■ **WHAT THE EXERCISE ASKS**
Below are some entries. Output each one exactly as it appears.

** Opening RECORD EXTRACTS block **

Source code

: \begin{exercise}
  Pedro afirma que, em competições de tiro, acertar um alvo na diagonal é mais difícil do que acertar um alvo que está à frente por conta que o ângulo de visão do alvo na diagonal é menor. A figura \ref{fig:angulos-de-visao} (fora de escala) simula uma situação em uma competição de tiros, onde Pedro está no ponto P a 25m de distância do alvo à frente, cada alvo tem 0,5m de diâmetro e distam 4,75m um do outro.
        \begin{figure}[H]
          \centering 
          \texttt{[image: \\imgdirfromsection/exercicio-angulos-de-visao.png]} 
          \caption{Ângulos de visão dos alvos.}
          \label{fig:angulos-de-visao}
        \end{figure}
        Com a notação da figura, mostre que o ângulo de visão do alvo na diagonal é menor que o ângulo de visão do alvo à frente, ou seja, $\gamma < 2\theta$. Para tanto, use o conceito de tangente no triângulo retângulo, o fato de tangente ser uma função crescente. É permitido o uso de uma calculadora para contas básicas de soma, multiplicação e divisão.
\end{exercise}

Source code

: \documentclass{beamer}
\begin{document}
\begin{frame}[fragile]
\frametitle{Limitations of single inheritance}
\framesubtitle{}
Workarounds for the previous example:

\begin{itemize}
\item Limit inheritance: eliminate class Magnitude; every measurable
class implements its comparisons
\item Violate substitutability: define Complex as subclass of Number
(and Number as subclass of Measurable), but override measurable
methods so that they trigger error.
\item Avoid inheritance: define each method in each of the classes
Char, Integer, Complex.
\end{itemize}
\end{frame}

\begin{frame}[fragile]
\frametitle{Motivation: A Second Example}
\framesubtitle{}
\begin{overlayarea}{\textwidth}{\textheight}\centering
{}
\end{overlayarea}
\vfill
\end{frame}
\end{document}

** Closing RECORD EXTRACTS block **

■ **SOLUTION**
Source code

: \begin{exercise}
  Pedro afirma que, em competições de tiro, acertar um alvo na diagonal é mais difícil do que acertar um alvo que está à frente por conta que o ângulo de visão do alvo na diagonal é menor. A figura \ref{fig:angulos-de-visao} (fora de escala) simula uma situação em uma competição de tiros, onde Pedro está no ponto P a 25m de distância do alvo à frente, cada alvo tem 0,5m de diâmetro e distam 4,75m um do outro.
        \begin{figure}[H]
          \centering 
          \texttt{[image: \\imgdirfromsection/exercicio-angulos-de-visao.png]} 
          \caption{Ângulos de visão dos alvos.}
          \label{fig:angulos-de-visao}
        \end{figure}
        Com a notação da figura, mostre que o ângulo de visão do alvo na diagonal é menor que o ângulo de visão do alvo à frente, ou seja, $\gamma < 2\theta$. Para tanto, use o conceito de tangente no triângulo retângulo, o fato de tangente ser uma função crescente. É permitido o uso de uma calculadora para contas básicas de soma, multiplicação e divisão.
\end{exercise}

Source code

: \documentclass{beamer}
\begin{document}
\begin{frame}[fragile]
\frametitle{Limitations of single inheritance}
\framesubtitle{}
Workarounds for the previous example:

\begin{itemize}
\item Limit inheritance: eliminate class Magnitude; every measurable
class implements its comparisons
\item Violate substitutability: define Complex as subclass of Number
(and Number as subclass of Measurable), but override measurable
methods so that they trigger error.
\item Avoid inheritance: define each method in each of the classes
Char, Integer, Complex.
\end{itemize}
\end{frame}

\begin{frame}[fragile]
\frametitle{Motivation: A Second Example}
\framesubtitle{}
\begin{overlayarea}{\textwidth}{\textheight}\centering
{}
\end{overlayarea}
\vfill
\end{frame}
\end{document}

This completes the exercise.